══ Listed entries ══

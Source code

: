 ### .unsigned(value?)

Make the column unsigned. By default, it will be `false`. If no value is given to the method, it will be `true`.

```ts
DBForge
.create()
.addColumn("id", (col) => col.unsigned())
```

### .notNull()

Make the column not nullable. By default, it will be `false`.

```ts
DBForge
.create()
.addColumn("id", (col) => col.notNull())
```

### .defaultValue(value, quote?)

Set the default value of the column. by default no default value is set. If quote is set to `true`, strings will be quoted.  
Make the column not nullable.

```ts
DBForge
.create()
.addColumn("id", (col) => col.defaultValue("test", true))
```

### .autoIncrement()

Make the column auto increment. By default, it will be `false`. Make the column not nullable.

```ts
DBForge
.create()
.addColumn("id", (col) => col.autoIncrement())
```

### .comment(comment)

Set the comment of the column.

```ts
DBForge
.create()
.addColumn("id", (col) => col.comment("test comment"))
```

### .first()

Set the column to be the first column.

═══
══ Listed entries ══

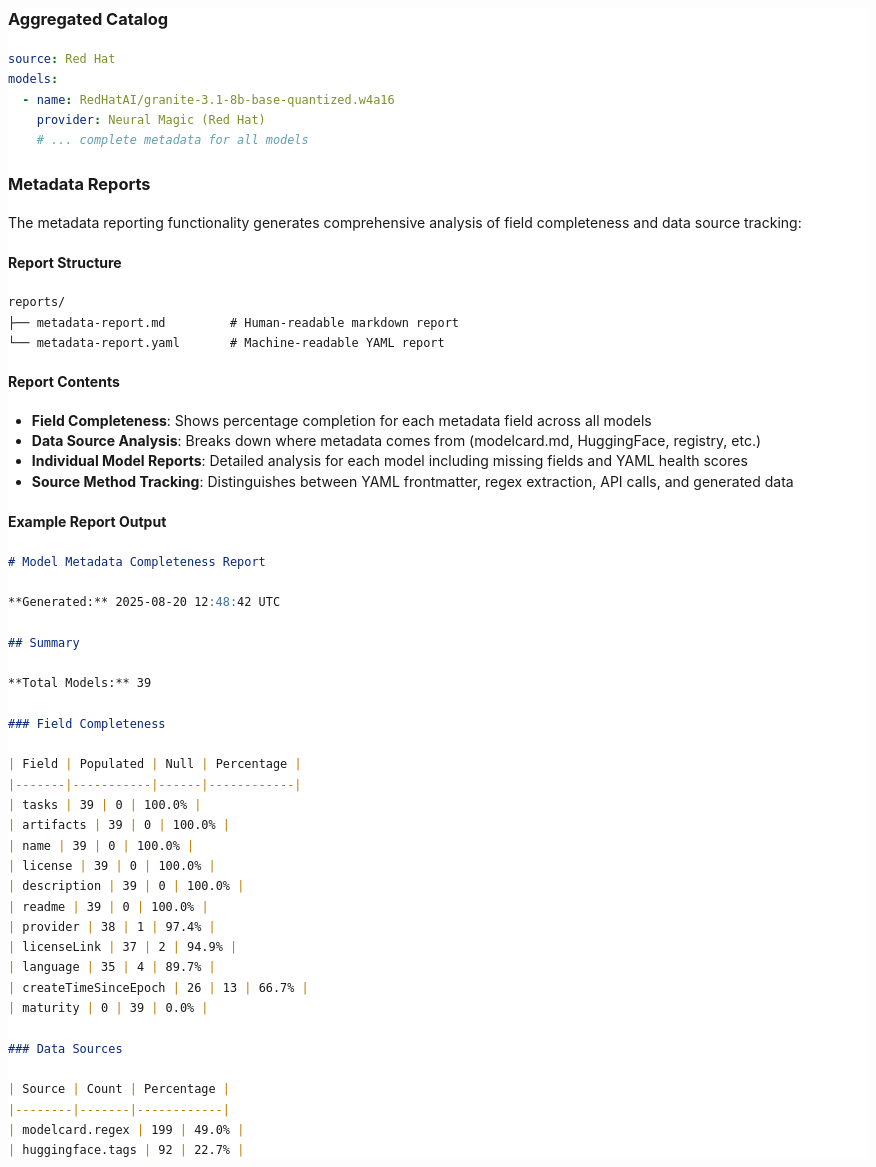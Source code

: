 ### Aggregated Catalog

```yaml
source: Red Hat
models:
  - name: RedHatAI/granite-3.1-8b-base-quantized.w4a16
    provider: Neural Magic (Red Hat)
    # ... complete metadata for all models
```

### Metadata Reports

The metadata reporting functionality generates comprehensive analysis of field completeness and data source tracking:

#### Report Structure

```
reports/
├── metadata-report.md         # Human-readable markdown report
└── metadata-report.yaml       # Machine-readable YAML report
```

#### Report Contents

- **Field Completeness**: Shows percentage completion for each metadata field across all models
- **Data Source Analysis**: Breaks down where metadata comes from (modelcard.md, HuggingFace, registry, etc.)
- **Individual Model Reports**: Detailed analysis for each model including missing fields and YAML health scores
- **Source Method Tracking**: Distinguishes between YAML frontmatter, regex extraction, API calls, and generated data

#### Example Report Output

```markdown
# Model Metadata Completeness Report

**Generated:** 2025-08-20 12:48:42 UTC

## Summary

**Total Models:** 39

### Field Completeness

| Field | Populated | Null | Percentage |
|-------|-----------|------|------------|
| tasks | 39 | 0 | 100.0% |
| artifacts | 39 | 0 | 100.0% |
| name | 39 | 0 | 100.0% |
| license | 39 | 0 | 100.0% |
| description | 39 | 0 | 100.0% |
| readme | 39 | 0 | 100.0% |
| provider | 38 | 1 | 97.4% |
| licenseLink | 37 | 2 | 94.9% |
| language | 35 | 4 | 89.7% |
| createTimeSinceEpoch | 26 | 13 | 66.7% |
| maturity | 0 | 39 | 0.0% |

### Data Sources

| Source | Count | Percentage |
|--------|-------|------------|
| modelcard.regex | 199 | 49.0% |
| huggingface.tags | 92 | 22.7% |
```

═══

What you should do:
Please make an exact copy of the lines above from the line with "### .notNull()" through the line with "### .defaultValue(value, quote?)", both ends included.

Written response:
### .notNull()

Make the column not nullable. By default, it will be `false`.

```ts
DBForge
.create()
.addColumn("id", (col) => col.notNull())
```

### .defaultValue(value, quote?)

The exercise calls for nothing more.